A 32-year-old woman, Heather Heyer, was killed and 19 others were injured when a car allegedly driven by a white supremacist slammed into a crowd. Two state police officers who were observing the protests were killed in a helicopter crash.
The protest, over plans to remove a statue of a Confederate general, has led to renewed debate in many U.S. states on whether to get rid of Civil War monuments that to some symbolize pride and part of American history, but to others are a festering symbol of racism.
WATCH: Passions Run High on all Sides as US Monuments are Removed
‘Facing the reality’
Independent historian Kevin Levin, who spoke with VOA via Skype, had this view: “I think more people are looking at those monuments and memorials and sort of facing the reality for which they were willing to give their lives, and that was the creation of an independent slave-holding nation.”
Ernie Williams, a Virginia resident, said of the monuments, “Everybody’s wanting to take them down. I don’t see why. It is not racial. There is nothing racial about it. It was a civil war.”
“It’s important to keep in mind the act of memorializing itself involved erasing history, so when you are looking at these Confederate monuments, sure they celebrate a very narrow understanding in many cases a very distorted, mythologized understanding of the past, but there’s also a lot of that history that’s pushed aside entirely,” Levin added.
In the end, it is up to communities as a whole to decide what they would like to do with the monuments, Levin said.
“At the time when most of them went up, roughly between 1890 and 1940, we are talking pretty much only the white community in many of these southern towns and cities were involved,” he said. “So in 2017, it’s perfectly appropriate that these questions on whether the monuments should be removed or relocated should also be decided by the local community.”
Arguments on both sides
Virginia attorney Barry Proctor said of the issue, “What I would hate to see is a knee-jerk reaction to a topic that needs to be discussed at length. It’s a question [of] are we remembering our history or are we memorializing a cause which would have been human slavery and states’ rights.”
While the debate continues, passions run high on all sides.

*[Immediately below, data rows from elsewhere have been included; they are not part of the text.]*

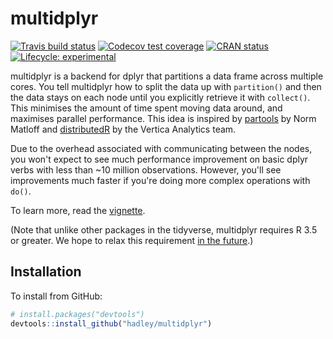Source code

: # multidplyr

<!-- badges: start -->
[![Travis build status](https://travis-ci.org/hadley/multidplyr.svg?branch=master)](https://travis-ci.org/hadley/multidplyr)
[![Codecov test coverage](https://codecov.io/gh/hadley/multidplyr/branch/master/graph/badge.svg)](https://codecov.io/gh/hadley/multidplyr?branch=master)
[![CRAN status](https://www.r-pkg.org/badges/version/multidplyr)](https://cran.r-project.org/package=multidplyr)
[![Lifecycle: experimental](https://img.shields.io/badge/lifecycle-experimental-orange.svg)](https://www.tidyverse.org/lifecycle/#experimental)
<!-- badges: end -->

multidplyr is a backend for dplyr that partitions a data frame across multiple cores. You tell multidplyr how to split the data up with `partition()` and then the data stays on each node until you explicitly retrieve it with `collect()`. This minimises the amount of time spent moving data around, and maximises parallel performance. This idea is inspired by [partools](http://bit.ly/1Nve8v5) by Norm Matloff and [distributedR](http://bit.ly/1KZVAwK) by the Vertica Analytics team.

Due to the overhead associated with communicating between the nodes, you won't expect to see much performance improvement on basic dplyr verbs with less than ~10 million observations. However, you'll see improvements much faster if you're doing more complex operations with `do()`.

To learn more, read the [vignette](vignettes/multidplyr.md).

(Note that unlike other packages in the tidyverse, multidplyr requires R 3.5 or greater. We hope to relax this requirement [in the future](https://github.com/traversc/qs/issues/11).)

## Installation

To install from GitHub:

```R
# install.packages("devtools")
devtools::install_github("hadley/multidplyr")
```
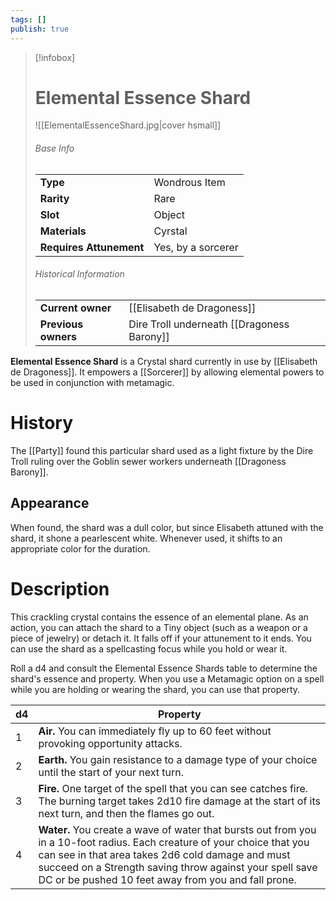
 ```yaml
---
tags: []
publish: true
---
```

> [!infobox]  
> # Elemental Essence Shard
> ![[ElementalEssenceShard.jpg|cover hsmall]]
> ###### Base Info
> | | |
> |---|---|
> | **Type** | Wondrous Item |
> | **Rarity** | Rare |
> | **Slot** | Object |
> | **Materials** | Cyrstal |
> | **Requires Attunement** | Yes, by a sorcerer |
> ###### Historical Information
> | | |
> |---|---|
> | **Current owner** | [[Elisabeth de Dragoness]] |
> | **Previous owners** | Dire Troll underneath [[Dragoness Barony]] |

**Elemental Essence Shard** is a Crystal shard currently in use by [[Elisabeth de Dragoness]]. It empowers a [[Sorcerer]] by allowing elemental powers to be used in conjunction with metamagic.
# History
The [[Party]] found this particular shard used as a light fixture by the Dire Troll ruling over the Goblin sewer workers underneath [[Dragoness Barony]].
## Appearance
When found, the shard was a dull color, but since Elisabeth attuned with the shard, it shone a pearlescent white. Whenever used, it shifts to an appropriate color for the duration.
# Description
This crackling crystal contains the essence of an elemental plane. As an action, you can attach the shard to a Tiny object (such as a weapon or a piece of jewelry) or detach it. It falls off if your attunement to it ends. You can use the shard as a spellcasting focus while you hold or wear it.

Roll a d4 and consult the Elemental Essence Shards table to determine the shard's essence and property. When you use a Metamagic option on a spell while you are holding or wearing the shard, you can use that property.

| d4  | Property                                                                                                                                                                                                                                                                                       |
| --- | ---------------------------------------------------------------------------------------------------------------------------------------------------------------------------------------------------------------------------------------------------------------------------------------------- |
| 1   | **Air.** You can immediately fly up to 60 feet without provoking opportunity attacks.                                                                                                                                                                                                          |
| 2   | **Earth.** You gain resistance to a damage type of your choice until the start of your next turn.                                                                                                                                                                                              |
| 3   | **Fire.** One target of the spell that you can see catches fire. The burning target takes 2d10 fire damage at the start of its next turn, and then the flames go out.                                                                                                                          |
| 4   | **Water.** You create a wave of water that bursts out from you in a 10-foot radius. Each creature of your choice that you can see in that area takes 2d6 cold damage and must succeed on a Strength saving throw against your spell save DC or be pushed 10 feet away from you and fall prone. |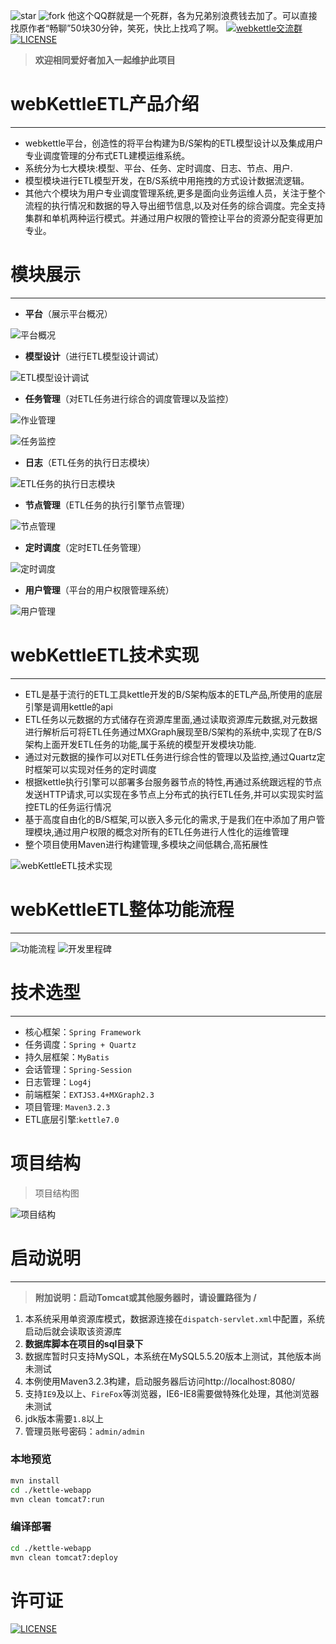 
![star](https://img.shields.io/github/stars/JoeyBling/webkettle "star")
![fork](https://img.shields.io/github/forks/JoeyBling/webkettle "fork")
他这个QQ群就是一个死群，各为兄弟别浪费钱去加了。可以直接找原作者“畅聊”50块30分钟，笑死，快比上找鸡了啊。
[![webkettle交流群](https://img.shields.io/badge/QQ群-487063343-red.svg "webkettle交流群")](https://jq.qq.com/?_wv=1027&k=55kiWBY "webkettle交流群")
[![LICENSE](https://img.shields.io/github/license/JoeyBling/webkettle "LICENSE")](./LICENSE "LICENSE")

> **欢迎相同爱好者加入一起维护此项目**

#  webKettleETL产品介绍
-------------------------

-  webkettle平台，创造性的将平台构建为B/S架构的ETL模型设计以及集成用户专业调度管理的分布式ETL建模运维系统。
-  系统分为七大模块:模型、平台、任务、定时调度、日志、节点、用户.
-  模型模块进行ETL模型开发，在B/S系统中用拖拽的方式设计数据流逻辑。
-  其他六个模块为用户专业调度管理系统,更多是面向业务运维人员，关注于整个流程的执行情况和数据的导入导出细节信息,以及对任务的综合调度。完全支持集群和单机两种运行模式。并通过用户权限的管控让平台的资源分配变得更加专业。

# 模块展示
--------------------------
- **平台**（展示平台概况）

![](./examples/images/平台概况_mini.png "平台概况")

- **模型设计**（进行ETL模型设计调试）

![](./examples/images/ETL模型设计调试_mini.png "ETL模型设计调试")

- **任务管理**（对ETL任务进行综合的调度管理以及监控）

![](./examples/images/作业管理_mini.png "作业管理")

![](./examples/images/任务监控_mini.png "任务监控")

- **日志**（ETL任务的执行日志模块）

![](./examples/images/ETL任务的执行日志模块_mini.png "ETL任务的执行日志模块")

-  **节点管理**（ETL任务的执行引擎节点管理）

![](./examples/images/节点管理_mini.png "节点管理")

-  **定时调度**（定时ETL任务管理）

![](./examples/images/定时调度_mini.png "定时调度")

-  **用户管理**（平台的用户权限管理系统）

![](./examples/images/用户管理_mini.png "用户管理")

#  webKettleETL技术实现
-------------------------
- ETL是基于流行的ETL工具kettle开发的B/S架构版本的ETL产品,所使用的底层引擎是调用kettle的api
- ETL任务以元数据的方式储存在资源库里面,通过读取资源库元数据,对元数据进行解析后可将ETL任务通过MXGraph展现至B/S架构的系统中,实现了在B/S架构上面开发ETL任务的功能,属于系统的模型开发模块功能.
- 通过对元数据的操作可以对ETL任务进行综合性的管理以及监控,通过Quartz定时框架可以实现对任务的定时调度
- 根据kettle执行引擎可以部署多台服务器节点的特性,再通过系统跟远程的节点发送HTTP请求,可以实现在多节点上分布式的执行ETL任务,并可以实现实时监控ETL的任务运行情况
- 基于高度自由化的B/S框架,可以嵌入多元化的需求,于是我们在中添加了用户管理模块,通过用户权限的概念对所有的ETL任务进行人性化的运维管理
- 整个项目使用Maven进行构建管理,多模块之间低耦合,高拓展性

![](./examples/images/技术实现_mini.png "webKettleETL技术实现")


# webKettleETL整体功能流程
--------------------------
![](./examples/images/功能流程_mini.png "功能流程")
![](./examples/images/开发里程碑_mini.png "开发里程碑")

# 技术选型
--------------------------

- 核心框架：```Spring Framework```
- 任务调度：```Spring + Quartz```
- 持久层框架：```MyBatis```
- 会话管理：```Spring-Session```
- 日志管理：```Log4j```
- 前端框架：```EXTJS3.4+MXGraph2.3```
- 项目管理: ```Maven3.2.3```
- ETL底层引擎:```kettle7.0```

# 项目结构
> 项目结构图

![](./examples/images/项目结构_mini.png "项目结构")

# 启动说明
--------------------------

> **附加说明：启动Tomcat或其他服务器时，请设置路径为 /**

1. 本系统采用单资源库模式，数据源连接在```dispatch-servlet.xml```中配置，系统启动后就会读取该资源库
2. **数据库脚本在项目的sql目录下**
3. 数据库暂时只支持MySQL，本系统在MySQL5.5.20版本上测试，其他版本尚未测试
4. 本例使用Maven3.2.3构建，启动服务器后访问http://localhost:8080/
5. 支持`IE9`及以上、`FireFox`等浏览器，IE6-IE8需要做特殊化处理，其他浏览器未测试
6. jdk版本需要```1.8```以上
7. 管理员账号密码：```admin/admin```

### 本地预览
```bash
mvn install
cd ./kettle-webapp
mvn clean tomcat7:run
```

### 编译部署
```bash
cd ./kettle-webapp
mvn clean tomcat7:deploy
```

# 许可证
[![LICENSE](https://img.shields.io/github/license/JoeyBling/webkettle "LICENSE")](./LICENSE "LICENSE")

Washington, D.C., is home to dozens of monuments to the nation’s wars and those who fought them. Millions of people visit the capital city each year to visit these museums and memorials. On a recent day, several people in the downtown area had this to say about the issue of removing Confederate monuments.
“Generally, I think Confederate statues should be taken down,” Bruce Andersen told VOA. “I think the victors get to write history and the Union won the war. So as American citizens, all these rebels should be relegated to the dustbin of history.”
Thomas Arzu feels differently.
“It’s history and it needs to stay as a reminder of the atrocities that have taken place in the past. If you take the statues down, the younger generation will not have any concept or understanding of what it represented,” he said.
For Loretta Turner, the issue is not really about whether the monuments should stay or go but, “it really is about what is it that drives us to the racial behavior that makes us hate other people who are not like us. So once we get to the heart of that, I think we can resolve the issue because changing the monuments, taking them down or putting them up is not going to change who you are inside,” she said.
US monuments
According to the Southern Poverty Law Center, which tracks U.S. hate groups, a recent study identifies about 1,500 symbols of the Confederacy across the United States, including 718 monuments and statues.
Last week, Washington’s National Cathedral removed stained-glass windows that depicted Confederate generals Robert E. Lee and Thomas “Stonewall” Jackson.
“We have been looking at the reality of the windows and doing the larger work of trying to deal with the issues that lie at the heart of many of these monuments, which is the issue of race and slavery, the legacy of slavery in our country and racial reconciliation,” the Rev. Randolph Hollerith, dean of the Cathedral, said.
Hollerith said the process started two years ago after the massacre at a black church in Charleston, South Carolina, where nine people died at the hands of white supremacist Dylann Roof.
“The recent events in Charlottesville have changed the discussion in some ways and we can’t help but be responsive to those events going on as well,” Hollerith added.
Some say, however, that removing the monuments is like “erasing history.”
In the wake of the Charlottesville riot, President Trump made divisive remarks, which drew criticism from bipartisan lawmakers, business leaders and his own advisers.
On Thursday, Trump reiterated those remarks, telling reporters aboard Air Force One that he told Senator Tim Scott, a Republican from South Carolina, in a one-on-one meeting that “you have some pretty bad dudes” opposing white nationalists.
Trump invited Scott, the only African-American Republican in the Senate, to the meeting Wednesday in what the White House reportedly called a demonstration of his commitment to positive race relations.
Trump said he told Scott that violence by some in the so-called antifa movement — far-left groups that oppose white nationalists — justified his remarks condemning “both sides” for the Charlottesville violence.
Later Thursday, the White House released a statement saying the president had signed a resolution that condemned white supremacists, neo-Nazis and other hate groups, and urged his administration to speak out against such groups.